Here are some key takeaways:

• They have a mass number of 4 and an atomic number of 2, corresponding to the symbol \(^4_2He\).
• Alpha particles are commonly emitted in radioactive decay processes.
• They interact strongly with matter, making them useful for smoke detectors but dangerous if ingested.

Understanding the role of alpha particles in nuclear reactions like the one discussed here is crucial. In the given reaction, the alpha particle collides with another nucleus, triggering further reactions and transformations.

Conservation of Atomic Number

The conservation of atomic number is a fundamental principle in nuclear reactions. It states that the total number of protons (atomic number) before the reaction must equal the total number of protons after the reaction.

In other words, nuclear reactions cannot create or destroy the charge. They can only rearrange it. This principle is vital for balancing nuclear reaction equations.

For the given reaction:

• The alpha particle contributes 2 protons.
• The lithium target has 3 protons.
• Together they total 5 protons before the reaction.

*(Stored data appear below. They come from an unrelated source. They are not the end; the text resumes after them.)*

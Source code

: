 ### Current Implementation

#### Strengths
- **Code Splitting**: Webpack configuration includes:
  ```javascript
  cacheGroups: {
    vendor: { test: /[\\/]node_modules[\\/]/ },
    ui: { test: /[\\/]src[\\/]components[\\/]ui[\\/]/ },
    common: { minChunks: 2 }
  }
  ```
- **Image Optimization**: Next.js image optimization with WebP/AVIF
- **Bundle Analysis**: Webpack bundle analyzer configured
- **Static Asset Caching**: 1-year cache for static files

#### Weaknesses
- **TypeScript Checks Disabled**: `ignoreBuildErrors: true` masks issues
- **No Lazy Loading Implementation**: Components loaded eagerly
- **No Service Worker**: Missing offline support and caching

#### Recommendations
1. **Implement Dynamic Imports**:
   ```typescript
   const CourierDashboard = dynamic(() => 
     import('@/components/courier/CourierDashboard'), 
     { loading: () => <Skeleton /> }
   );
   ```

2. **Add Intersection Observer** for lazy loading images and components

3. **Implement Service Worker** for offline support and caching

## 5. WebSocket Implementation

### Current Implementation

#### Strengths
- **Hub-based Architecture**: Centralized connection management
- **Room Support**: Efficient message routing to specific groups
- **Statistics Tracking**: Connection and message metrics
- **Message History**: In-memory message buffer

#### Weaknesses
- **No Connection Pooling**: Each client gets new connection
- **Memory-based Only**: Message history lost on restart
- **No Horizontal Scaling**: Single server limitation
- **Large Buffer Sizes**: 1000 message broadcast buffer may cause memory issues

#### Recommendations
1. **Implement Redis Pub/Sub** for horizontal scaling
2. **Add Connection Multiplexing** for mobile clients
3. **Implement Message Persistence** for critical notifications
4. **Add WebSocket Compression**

On the right side of the equation, any unknown nuclide produced must also have a total of 5 protons. This shows us that the resulting element has an atomic number (Z) of 5, which corresponds to boron.

Energy Q-value

The energy Q-value in nuclear reactions tells us whether energy is absorbed or released during the process. It is calculated based on the difference between the total masses of the reactants and the products. If the Q-value is positive, the reaction releases energy (exothermic).

If it is negative, the reaction absorbs energy (endothermic). In this reaction, the Q-value calculation showed a negative result:

• Initial mass was 11.018606 u, and final mass was 11.021603 u.

The slight increase in mass indicates energy absorption, calculated as:

• \[ Q = (11.018606 - 11.021603) \times 931.5 \text{ MeV/c}^2 = -2.79379 \text{ MeV} \]

Endothermic reactions like this one require energy input for the reaction to occur. So, in practical applications, additional energy would need to be supplied for this particular reaction to proceed.